This application claims the benefit of Japanese Application No. 2024-064641 filed in Japan on Apr. 12, 2024, the contents of which are incorporated herein by this reference.
The present disclosure relates to an endoscopy support apparatus for observing a target part in a stomach, a method of operating the endoscopy support apparatus for observing the target part in the stomach, and a storage medium that stores an endoscopy support program for observing the target part in the stomach.
In a stomach examination using an endoscope system, it is required to observe and photograph a plurality of examination parts in order to prevent overlooking of a lesion.
Japanese Patent Application Laid-Open Publication No. 2010-51399 discloses an endoscopic image recording apparatus that automatically starts and stops recording of endoscopic images. The endoscopic image recording apparatus determines whether an image signal obtained by an endoscope contains a threshold value or more of red color, and recording of the image signal is automatically started when determining that the image signal contains the threshold value or more of red color, and recording of the image signal is automatically stopped when determining that the image signal does not include the threshold value or more of the red color.
WO No. 2021/144951 discloses an image processing apparatus that infers whether an endoscopic image is an image of a predetermined target part by using an arithmetic operation with an artificial intelligence (AI), and automatically records endoscopic images according to an observation mode of endoscopic images.

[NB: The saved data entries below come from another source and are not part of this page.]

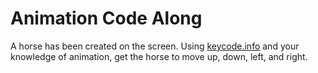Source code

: # Animation Code Along

A horse has been created on the screen. Using [keycode.info](keycode.info) and your knowledge of animation, get the horse to move up, down, left, and right.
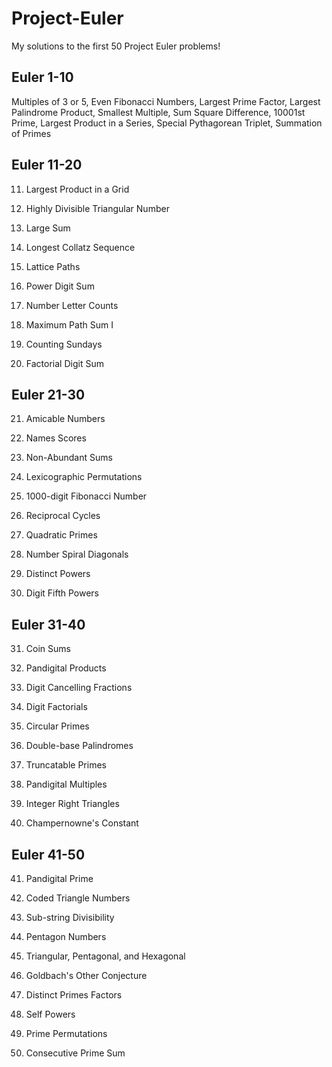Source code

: # Project-Euler
My solutions to the first 50 Project Euler problems!

## Euler 1-10

Multiples of 3 or 5, Even Fibonacci Numbers, Largest Prime Factor, Largest Palindrome Product, 
Smallest Multiple, Sum Square Difference,	10001st Prime, Largest Product in a Series,	Special Pythagorean Triplet, 
Summation of Primes	

## Euler 11-20
11.	Largest Product in a Grid	

12.	Highly Divisible Triangular Number	

13.	Large Sum	

14.	Longest Collatz Sequence	

15.	Lattice Paths	

16.	Power Digit Sum	

17.	Number Letter Counts	

18.	Maximum Path Sum I	

19.	Counting Sundays	

20.	Factorial Digit Sum	

## Euler 21-30
21.	Amicable Numbers	

22.	Names Scores	

23.	Non-Abundant Sums	

24.	Lexicographic Permutations	

25.	1000-digit Fibonacci Number	

26.	Reciprocal Cycles	

27.	Quadratic Primes	

28.	Number Spiral Diagonals	

29.	Distinct Powers	

30.	Digit Fifth Powers	

## Euler 31-40
31.	Coin Sums	

32.	Pandigital Products	

33.	Digit Cancelling Fractions	

34.	Digit Factorials	

35.	Circular Primes	

36.	Double-base Palindromes	

37.	Truncatable Primes	

38.	Pandigital Multiples	

39.	Integer Right Triangles	

40.	Champernowne's Constant

## Euler 41-50
41.	Pandigital Prime	

42.	Coded Triangle Numbers	

43.	Sub-string Divisibility	

44.	Pentagon Numbers	

45.	Triangular, Pentagonal, and Hexagonal	

46.	Goldbach's Other Conjecture	

47.	Distinct Primes Factors	

48.	Self Powers	

49.	Prime Permutations	

50.	Consecutive Prime Sum
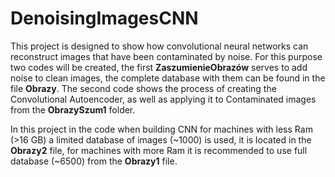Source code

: # DenoisingImagesCNN
This project is designed to show how convolutional neural networks can reconstruct images that have been contaminated by noise. For this purpose two codes will be created, the first **ZaszumienieObrazów** serves to add noise to clean images, the complete database with them can be found in the file **Obrazy**. The second code shows the process of creating the Convolutional Autoencoder, as well as applying it to Contaminated images from the **ObrazySzum1** folder.  

In this project in the code when building CNN for machines with less Ram (>16 GB) a limited database of images (~1000) is used, it is located in the **Obrazy2** file, for machines with more Ram it is recommended to use full database (~6500) from the **Obrazy1** file.
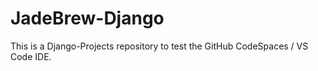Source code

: # JadeBrew-Django
This is a Django-Projects repository to test the GitHub CodeSpaces / VS Code IDE. 
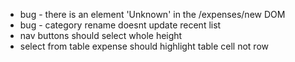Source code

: - bug - there is an element 'Unknown' in the /expenses/new DOM
- bug - category rename doesnt update recent list
- nav buttons should select whole height
- select from table expense should highlight table cell not row
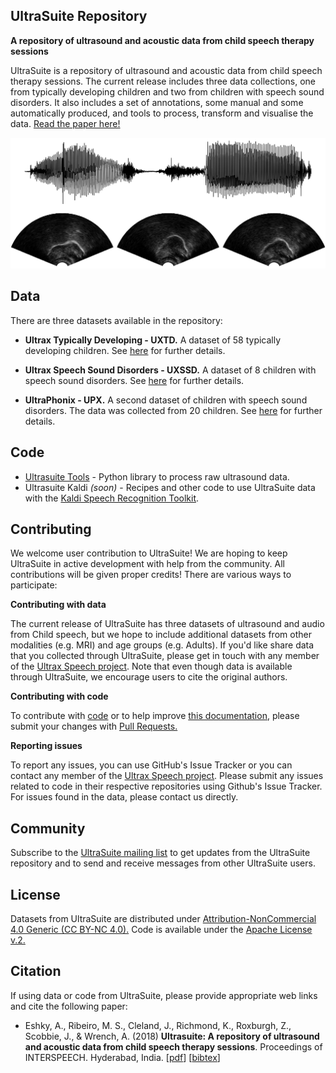 ## UltraSuite Repository
**A repository of ultrasound and acoustic data from child speech therapy sessions**

UltraSuite is a repository of ultrasound and acoustic data from child speech therapy sessions. The current release includes three data collections, one from typically developing children and two from children with speech sound disorders. It also includes a set of annotations, some manual and some automatically produced, and tools to process, transform and visualise the data. [Read the paper here!](papers/ultrasuite_IS18.pdf) 

![image](imgs/sample.png)

## Data

There are three datasets available in the repository:

- **Ultrax Typically Developing - UXTD.**  A dataset of 58 typically developing children. See [here](data/uxtd.md) for further details.

- **Ultrax Speech Sound Disorders - UXSSD.**  A dataset of 8 children with speech sound disorders. See [here](data/uxssd.md) for further details.

- **UltraPhonix - UPX.** A second dataset of children with speech sound disorders. The data was collected from 20 children.  See [here](data/upx.md) for further details.



## Code

* [Ultrasuite Tools](https://github.com/UltraSuite/ultrasuite-tools) - Python library to process raw ultrasound data.
* Ultrasuite Kaldi  *(soon)* - Recipes and other code to use UltraSuite data with the [Kaldi Speech Recognition Toolkit](http://kaldi-asr.org/).



## Contributing

We welcome user contribution to UltraSuite! We are hoping to keep UltraSuite in active development with help from the community. All contributions will be given proper credits! There are various ways to participate: 

**Contributing with data**

The current release of UltraSuite has three datasets of ultrasound and audio from Child speech, but we hope to include additional datasets from other modalities (e.g. MRI) and age groups (e.g. Adults). If you'd like share data that you collected through UltraSuite, please get in touch with any member of the [Ultrax Speech project](http://www.ultrax-speech.org/team). Note that even though data is available through UltraSuite, we encourage users to cite the original authors.

**Contributing with code**

To contribute with [code](https://github.com/UltraSuite/ultrasuite-tools) or to help improve [this documentation](https://github.com/UltraSuite/ultrasuite-doc), please submit your changes with [Pull Requests.](https://help.github.com/articles/about-pull-requests/)

**Reporting issues**

To report any issues, you can use GitHub's Issue Tracker or you can contact any member of the  [Ultrax Speech project](http://www.ultrax-speech.org/team). Please submit any issues related to code in their respective repositories using Github's Issue Tracker. For issues found in the data, please contact us directly.



## Community

Subscribe to the [UltraSuite mailing list](mailing-list.md) to get updates from the UltraSuite repository and to send and receive messages from other UltraSuite users.



## License

Datasets from UltraSuite are distributed under [Attribution-NonCommercial 4.0 Generic (CC BY-NC 4.0).](https://creativecommons.org/licenses/by-nc/4.0/) Code is available under the [Apache License v.2.](https://www.apache.org/licenses/LICENSE-2.0)



## Citation

If using data or code from UltraSuite, please provide appropriate web links and cite the following paper:

* Eshky, A., Ribeiro, M. S., Cleland, J., Richmond, K., Roxburgh, Z.,  Scobbie, J., & Wrench, A. (2018) **Ultrasuite: A repository of ultrasound and acoustic data from child speech therapy sessions**. Proceedings of INTERSPEECH. Hyderabad, India. [[pdf](http://homepages.inf.ed.ac.uk/aeshky/pub/aeshky_IS18.pdf)] [[bibtex](http://homepages.inf.ed.ac.uk/aeshky/pub/aeshky_IS18.bib)]

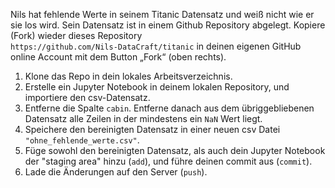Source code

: Nils hat fehlende Werte in seinem Titanic Datensatz und weiß nicht wie er sie los wird. Sein Datensatz ist in einem Github Repository abgelegt. Kopiere (Fork) wieder dieses Repository <br>`https://github.com/Nils-DataCraft/titanic` in deinen eigenen GitHub online Account mit dem Button „Fork“ (oben rechts).

1. Klone das Repo in dein lokales Arbeitsverzeichnis.
2. Erstelle ein Jupyter Notebook in deinem lokalen Repository, und importiere den csv-Datensatz.
3. Entferne die Spalte `cabin`. Entferne danach aus dem übriggebliebenen Datensatz alle Zeilen in der mindestens ein `NaN` Wert liegt.
4. Speichere den bereinigten Datensatz in einer neuen csv Datei `"ohne_fehlende_werte.csv"`.
5. Füge sowohl den bereinigten Datensatz, als auch dein Jupyter Notebook der "staging area" hinzu (`add`), und führe deinen commit aus (`commit`).
4. Lade die Änderungen auf den Server (`push`).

An endoscopy support apparatus according to one aspect of the present disclosure includes a memory and a processor. The processor comprising hardware, wherein the processor is configured to: access a memory that stores: a learned model learned by a learning data set corresponding to a plurality of endoscopic images obtained by imaging an inside of a stomach, wherein the learning data set comprises a name of a part of the stomach, a visual field direction and an axis direction annotated to each one of the plurality of endoscopic images; a name of at least one target part; and a positional relationship of a plurality of the parts of the stomach; input a picked-up image into the learned model; run the learned model to infer a name of a part in the picked-up image, a visual field direction in the picked-up image and an axis direction in the picked-up image; and determine a direction of the at least one target part in the picked-up image, based on the positional relationship of the plurality of parts of the stomach, the inferred name of the part in the picked-up image, the inferred visual field direction in the picked-up image, and the inferred axis direction in the picked-up image.
A method of operating an endoscopy support apparatus according to one aspect of the present disclosure includes: accessing a memory that stores: a learned model learned by a learning data set corresponding to a plurality of endoscopic images obtained by imaging an inside of a stomach, wherein the learning data set comprises a name of a part of the stomach, a visual field direction and an axis direction annotated to each one of the plurality of endoscopic images; a name of at least one target part; and a positional relationship of a plurality of the parts of the stomach; inputting a picked-up image into the learned model; running the learned model to infer a name of a part in the picked-up image, a visual field direction in the picked-up image and an axis direction in the picked-up image; and determining a direction of the at least one target part in the picked-up image, based on the positional relationship of the plurality of parts of the stomach, the inferred name of the part in the picked-up image, the inferred visual field direction in the picked-up image, and the inferred axis direction in the picked-up image.
A storage medium according to one aspect of the present disclosure is A non-transitory computer-readable storage medium that stores an endoscopy support program causing a computer to execute processing of: accessing a memory that stores: a learned model learned by a learning data set corresponding to a plurality of endoscopic images obtained by photographing an inside of a stomach, wherein the learning data set comprises a name of a part of the stomach, a visual field direction and an axis direction annotated to each one of the plurality of endoscopic images; a name of at least one target part; and a positional relationship of a plurality of the parts of the stomach; inputting a picked-up image into the learned model; running the learned model to infer a name of a part in the picked-up image, a visual field direction in the picked-up image and an axis direction in the picked-up image; and determining a direction of the at least one target part in the picked-up image, based on the positional relationship of the plurality of parts of the stomach, the inferred name of the part in the picked-up image, the inferred visual field direction in the picked-up image, and the inferred axis direction in the picked-up image.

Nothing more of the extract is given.